The Company issued an aggregate of 27,744,168 pursuant to the Offering and Debt Settlement. Each Warrant issued entitles the holder to acquire one additional Share at a price of $0.20 per Share for a period of 24 months from closing. In connection with the Offering the Company paid finder’s fees consisting of cash fees totalling $144,382 and issued an aggregate of 1,203,182 finder’s warrants exercisable at a price of $0.12 per Share for a period of 24 months from closing. All securities issued are subject to a hold period expiring four months and one day from closing in accordance with applicable securities laws.
The Private Placement was oversubscribed and due to a high level of investor interest the Company intends to close a second tranche for additional gross proceeds of up to $500,000. The Company intends to use the net proceeds from the Offering to continue advancing its expansion into major foreign markets such as Africa, Mexico, Latin America and South East Asia by bringing mobile connectivity to the unconnected.
An aggregate amount of $784,800 of debt was owed to Martin Bedard, Francis Létourneau, Thierry Cases and Maxime Dumas who directors and officers of the Company and, accordingly, the settlement thereof constitutes a “related party transaction” within the meaning of Multilateral Instrument 61-101 Protection of Minority Security Holders in Special Transactions (“MI 61-101”).
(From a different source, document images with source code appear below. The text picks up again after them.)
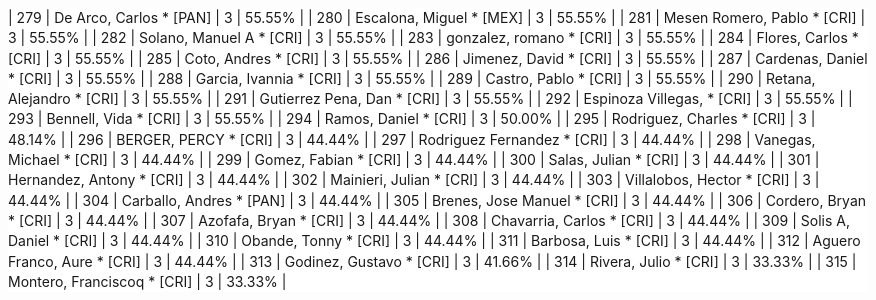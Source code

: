 |  279  | De Arco, Carlos \* [PAN] |  3 |  55.55% |
|  280  | Escalona, Miguel \* [MEX] |  3 |  55.55% |
|  281  | Mesen Romero, Pablo \* [CRI] |  3 |  55.55% |
|  282  | Solano, Manuel A \* [CRI] |  3 |  55.55% |
|  283  | gonzalez, romano \* [CRI] |  3 |  55.55% |
|  284  | Flores, Carlos \* [CRI] |  3 |  55.55% |
|  285  | Coto, Andres \* [CRI] |  3 |  55.55% |
|  286  | Jimenez, David \* [CRI] |  3 |  55.55% |
|  287  | Cardenas, Daniel \* [CRI] |  3 |  55.55% |
|  288  | Garcia, Ivannia \* [CRI] |  3 |  55.55% |
|  289  | Castro, Pablo \* [CRI] |  3 |  55.55% |
|  290  | Retana, Alejandro \* [CRI] |  3 |  55.55% |
|  291  | Gutierrez Pena, Dan \* [CRI] |  3 |  55.55% |
|  292  | Espinoza Villegas, \* [CRI] |  3 |  55.55% |
|  293  | Bennell, Vida \* [CRI] |  3 |  55.55% |
|  294  | Ramos, Daniel \* [CRI] |  3 |  50.00% |
|  295  | Rodriguez, Charles \* [CRI] |  3 |  48.14% |
|  296  | BERGER, PERCY \* [CRI] |  3 |  44.44% |
|  297  | Rodriguez Fernandez \* [CRI] |  3 |  44.44% |
|  298  | Vanegas, Michael \* [CRI] |  3 |  44.44% |
|  299  | Gomez, Fabian \* [CRI] |  3 |  44.44% |
|  300  | Salas, Julian \* [CRI] |  3 |  44.44% |
|  301  | Hernandez, Antony \* [CRI] |  3 |  44.44% |
|  302  | Mainieri, Julian \* [CRI] |  3 |  44.44% |
|  303  | Villalobos, Hector \* [CRI] |  3 |  44.44% |
|  304  | Carballo, Andres \* [PAN] |  3 |  44.44% |
|  305  | Brenes, Jose Manuel \* [CRI] |  3 |  44.44% |
|  306  | Cordero, Bryan \* [CRI] |  3 |  44.44% |
|  307  | Azofafa, Bryan \* [CRI] |  3 |  44.44% |
|  308  | Chavarria, Carlos \* [CRI] |  3 |  44.44% |
|  309  | Solis A, Daniel \* [CRI] |  3 |  44.44% |
|  310  | Obande, Tonny \* [CRI] |  3 |  44.44% |
|  311  | Barbosa, Luis \* [CRI] |  3 |  44.44% |
|  312  | Aguero Franco, Aure \* [CRI] |  3 |  44.44% |
|  313  | Godinez, Gustavo \* [CRI] |  3 |  41.66% |
|  314  | Rivera, Julio \* [CRI] |  3 |  33.33% |
|  315  | Montero, Franciscoq \* [CRI] |  3 |  33.33% |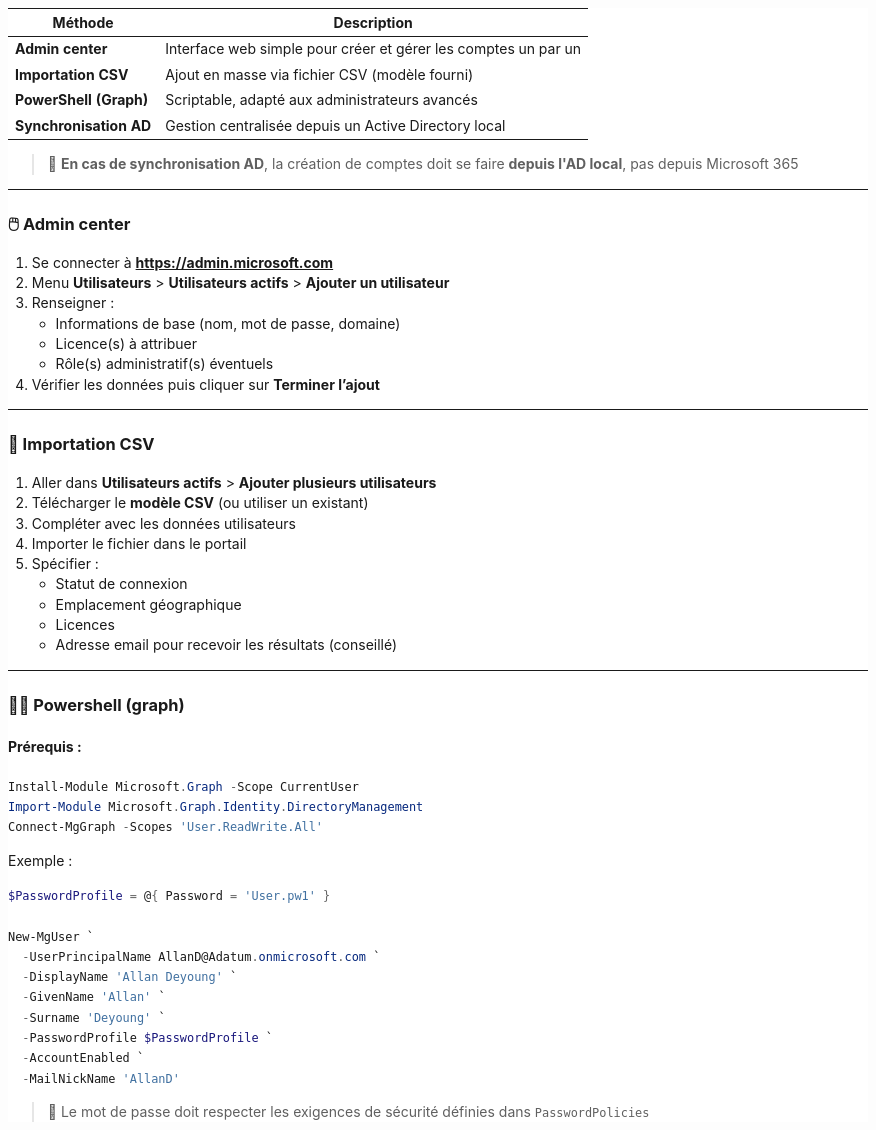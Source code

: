 | Méthode | Description |
|--------|-------------|
| **Admin center** | Interface web simple pour créer et gérer les comptes un par un |
| **Importation CSV** | Ajout en masse via fichier CSV (modèle fourni) |
| **PowerShell (Graph)** | Scriptable, adapté aux administrateurs avancés |
| **Synchronisation AD** | Gestion centralisée depuis un Active Directory local |

> 📌 **En cas de synchronisation AD**, la création de comptes doit se faire **depuis l'AD local**, pas depuis Microsoft 365

---
 
### **🖱️ Admin center**

1. Se connecter à **https://admin.microsoft.com**
2. Menu **Utilisateurs** > **Utilisateurs actifs** > **Ajouter un utilisateur**
3. Renseigner :
   - Informations de base (nom, mot de passe, domaine)
   - Licence(s) à attribuer
   - Rôle(s) administratif(s) éventuels
4. Vérifier les données puis cliquer sur **Terminer l’ajout**

---

### **📂 Importation CSV**

1. Aller dans **Utilisateurs actifs** > **Ajouter plusieurs utilisateurs**
2. Télécharger le **modèle CSV** (ou utiliser un existant)
3. Compléter avec les données utilisateurs
4. Importer le fichier dans le portail
5. Spécifier :
   - Statut de connexion
   - Emplacement géographique
   - Licences
   - Adresse email pour recevoir les résultats (conseillé)

---

### **🧑‍💻 Powershell (graph)**

#### Prérequis :
```powershell
Install-Module Microsoft.Graph -Scope CurrentUser
Import-Module Microsoft.Graph.Identity.DirectoryManagement
Connect-MgGraph -Scopes 'User.ReadWrite.All'
```

Exemple : 
```powershell
$PasswordProfile = @{ Password = 'User.pw1' }

New-MgUser `
  -UserPrincipalName AllanD@Adatum.onmicrosoft.com `
  -DisplayName 'Allan Deyoung' `
  -GivenName 'Allan' `
  -Surname 'Deyoung' `
  -PasswordProfile $PasswordProfile `
  -AccountEnabled `
  -MailNickName 'AllanD'
```
> 🔐 Le mot de passe doit respecter les exigences de sécurité définies dans `PasswordPolicies`
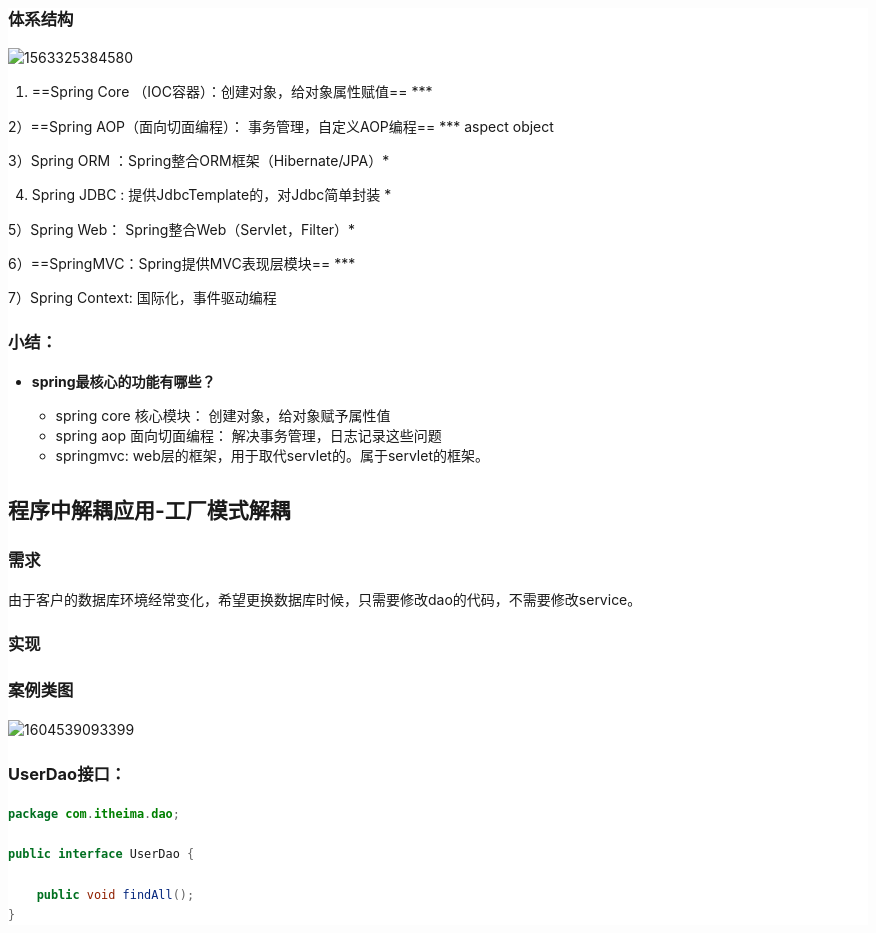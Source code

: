 

### **体系结构**

![1563325384580](Spring-01.assets/1563325384580.png)



1)  ==Spring Core （IOC容器）：创建对象，给对象属性赋值==   ***

2）==Spring AOP（面向切面编程）： 事务管理，自定义AOP编程==  ***   aspect   object 

3）Spring ORM ：Spring整合ORM框架（Hibernate/JPA）*

4)  Spring JDBC : 提供JdbcTemplate的，对Jdbc简单封装 * 

5）Spring Web： Spring整合Web（Servlet，Filter）*

6）==SpringMVC：Spring提供MVC表现层模块==  ***

7）Spring Context: 国际化，事件驱动编程

### 小结：

- **spring最核心的功能有哪些？**

  - spring core  核心模块： 创建对象，给对象赋予属性值
  - spring aop 面向切面编程： 解决事务管理，日志记录这些问题
  - springmvc:  web层的框架，用于取代servlet的。属于servlet的框架。

   



## 程序中解耦应用-工厂模式解耦

### **需求**

由于客户的数据库环境经常变化，希望更换数据库时候，只需要修改dao的代码，不需要修改service。



### **实现**



### 案例类图

![1604539093399](Spring-01.assets/1604539093399.png)





### UserDao接口：

```java
package com.itheima.dao;

public interface UserDao {

    public void findAll();
}

```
The Debt Settlement is exempt from (a) the valuation requirement of MI 61-101 pursuant to section 5.5(b) of MI 61-101 as the Company’s shares are not listed on a specified market, and (b) is exempt from the from the minority shareholder approval requirements of MI 61-101 pursuant to section 5.7(a) of MI 61-101 in that the fair market value of the consideration of the Units to be issued to each related party does not exceed 25% of the Company’s market capitalization.
A material change report was not filed more than 21 days prior to closing on the basis that subscriptions and details concerning the Debt Settlement were not finalized until shortly before closing.
No regulatory authority has approved or reviewed the contents of the information contained in this news release. The CSE does not accept responsibility for the adequacy or accuracy of this release.